KR102318233B1 - Composition for Manufacturing Ceramic Fluorescent Plate, Ceramic Fluorescent Plate and Light Emitting Apparatus - Google Patents

Abstract

The present invention provides a glass frit having an average particle diameter (D50) of 30 μm or less; Glass frit having an average particle diameter (D50) of 80 μm or more; And it relates to a composition for manufacturing a ceramic phosphor plate comprising a phosphor.
According to the present invention, a ceramic phosphor plate prepared by using the composition for producing a ceramic phosphor plate by a composition for producing a ceramic phosphor plate, in which the luminous flux is increased by preventing light loss by reducing the interface between glass frits, and the ceramic phosphor plate and the same A light emitting device to which a plate is applied can be provided.

Description

Composition for Manufacturing Ceramic Fluorescent Plate, Ceramic Fluorescent Plate and Light Emitting Apparatus

The present invention relates to a composition for manufacturing a ceramic phosphor plate, a ceramic phosphor plate, and a light emitting device, and more particularly, it is possible to increase the luminous flux by adjusting the particle size of the glass frit when manufacturing the phosphor in glass type phosphor plate. It relates to a composition for manufacturing a ceramic phosphor plate, a ceramic phosphor plate, and a light emitting device.

Light emitting diodes (LEDs), which have recently emerged as a promising next-generation light source, are considered as a potential replacement light source for conventional lighting devices due to their low electricity consumption, high brightness, long lifespan and environmentally friendly devices. White LED was developed by S. Nakamura of Japan.
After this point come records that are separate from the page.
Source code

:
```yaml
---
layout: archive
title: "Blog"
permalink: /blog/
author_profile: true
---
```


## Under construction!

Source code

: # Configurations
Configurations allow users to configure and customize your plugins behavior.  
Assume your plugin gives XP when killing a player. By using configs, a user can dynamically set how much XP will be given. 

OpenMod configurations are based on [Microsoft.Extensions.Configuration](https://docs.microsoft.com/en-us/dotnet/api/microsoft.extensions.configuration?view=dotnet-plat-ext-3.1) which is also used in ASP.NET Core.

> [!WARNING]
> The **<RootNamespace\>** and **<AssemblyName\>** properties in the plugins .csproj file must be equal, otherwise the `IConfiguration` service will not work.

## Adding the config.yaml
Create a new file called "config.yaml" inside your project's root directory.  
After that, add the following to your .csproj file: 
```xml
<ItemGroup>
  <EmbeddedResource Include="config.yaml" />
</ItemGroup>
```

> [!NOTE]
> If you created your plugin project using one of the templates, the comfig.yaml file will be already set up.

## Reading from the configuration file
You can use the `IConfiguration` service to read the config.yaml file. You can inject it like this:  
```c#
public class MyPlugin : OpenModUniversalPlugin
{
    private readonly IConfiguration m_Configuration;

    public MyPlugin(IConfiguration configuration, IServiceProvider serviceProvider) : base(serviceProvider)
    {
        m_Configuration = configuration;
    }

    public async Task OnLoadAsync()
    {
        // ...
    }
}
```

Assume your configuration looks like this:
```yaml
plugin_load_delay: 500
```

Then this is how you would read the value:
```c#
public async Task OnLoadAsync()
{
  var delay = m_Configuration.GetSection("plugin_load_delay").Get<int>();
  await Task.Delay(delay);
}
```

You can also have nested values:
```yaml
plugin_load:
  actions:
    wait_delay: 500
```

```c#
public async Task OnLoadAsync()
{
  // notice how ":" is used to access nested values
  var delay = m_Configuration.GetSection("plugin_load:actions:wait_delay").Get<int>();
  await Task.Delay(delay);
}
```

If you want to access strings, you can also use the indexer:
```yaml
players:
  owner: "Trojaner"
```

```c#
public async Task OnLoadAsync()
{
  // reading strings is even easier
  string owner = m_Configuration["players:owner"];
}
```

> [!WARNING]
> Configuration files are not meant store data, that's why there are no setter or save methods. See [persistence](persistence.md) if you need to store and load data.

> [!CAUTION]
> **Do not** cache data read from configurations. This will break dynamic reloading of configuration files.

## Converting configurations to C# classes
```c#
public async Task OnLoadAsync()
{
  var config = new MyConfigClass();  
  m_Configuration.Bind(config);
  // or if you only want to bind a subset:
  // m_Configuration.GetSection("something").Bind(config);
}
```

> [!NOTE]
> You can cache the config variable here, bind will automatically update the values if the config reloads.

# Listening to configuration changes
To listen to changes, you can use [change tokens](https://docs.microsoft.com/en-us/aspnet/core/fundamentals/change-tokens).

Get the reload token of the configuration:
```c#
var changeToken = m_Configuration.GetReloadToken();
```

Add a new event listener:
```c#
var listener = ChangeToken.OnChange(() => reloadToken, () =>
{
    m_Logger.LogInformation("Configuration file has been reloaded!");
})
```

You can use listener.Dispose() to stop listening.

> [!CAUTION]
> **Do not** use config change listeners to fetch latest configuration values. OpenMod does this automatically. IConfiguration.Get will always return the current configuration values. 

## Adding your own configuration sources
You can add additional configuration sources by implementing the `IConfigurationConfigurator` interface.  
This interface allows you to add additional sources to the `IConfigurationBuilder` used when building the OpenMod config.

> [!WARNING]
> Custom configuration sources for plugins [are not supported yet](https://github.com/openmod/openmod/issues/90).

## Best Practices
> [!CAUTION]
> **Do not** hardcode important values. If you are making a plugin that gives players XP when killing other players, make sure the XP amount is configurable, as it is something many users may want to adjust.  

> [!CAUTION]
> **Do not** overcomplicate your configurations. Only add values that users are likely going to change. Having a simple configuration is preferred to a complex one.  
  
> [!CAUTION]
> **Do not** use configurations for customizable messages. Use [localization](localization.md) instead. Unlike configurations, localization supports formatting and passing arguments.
First, a blue LED chip was developed to realize the light of the entire visible ray region as an LED, and white light is produced by combining a yellow fluorescence phosphor and a blue LED. This method was first developed and is currently the most commonly used white LED. In addition, there is a method in which red, green, and blue LEDs are combined or two or more types of phosphors are combined. Epoxy has been mainly used as an LED encapsulant for phosphor application, but recently, a lot of development of a silicone encapsulant having a high refractive index, high hardness, and process efficiency has been made. However, since silicon material is an organic material and has limitations in heat resistance and UV resistance, ceramic plate phosphors are emerging recently. Ceramic plate phosphors include a ceramic sintered type, a crystallized glass type, and a glass powder sintered type. Among them, the glass powder sintered type can be viewed as the most promising technology because the content of phosphors can be freely adjusted and different kinds of phosphors can be freely mixed and used to control color coordinates and color rendering index.

On the other hand, sintered glass has a disadvantage in that the transmittance is lower than that of melting glass. That is, the PiG (Phosphor in Glass) type ceramic phosphor plate is produced by press-molding a mixture of glass frit and phosphor and then sintering. In the case of sintered glass, an interface between glass frits exists and this The transmittance is lowered by the interface, and light loss occurs.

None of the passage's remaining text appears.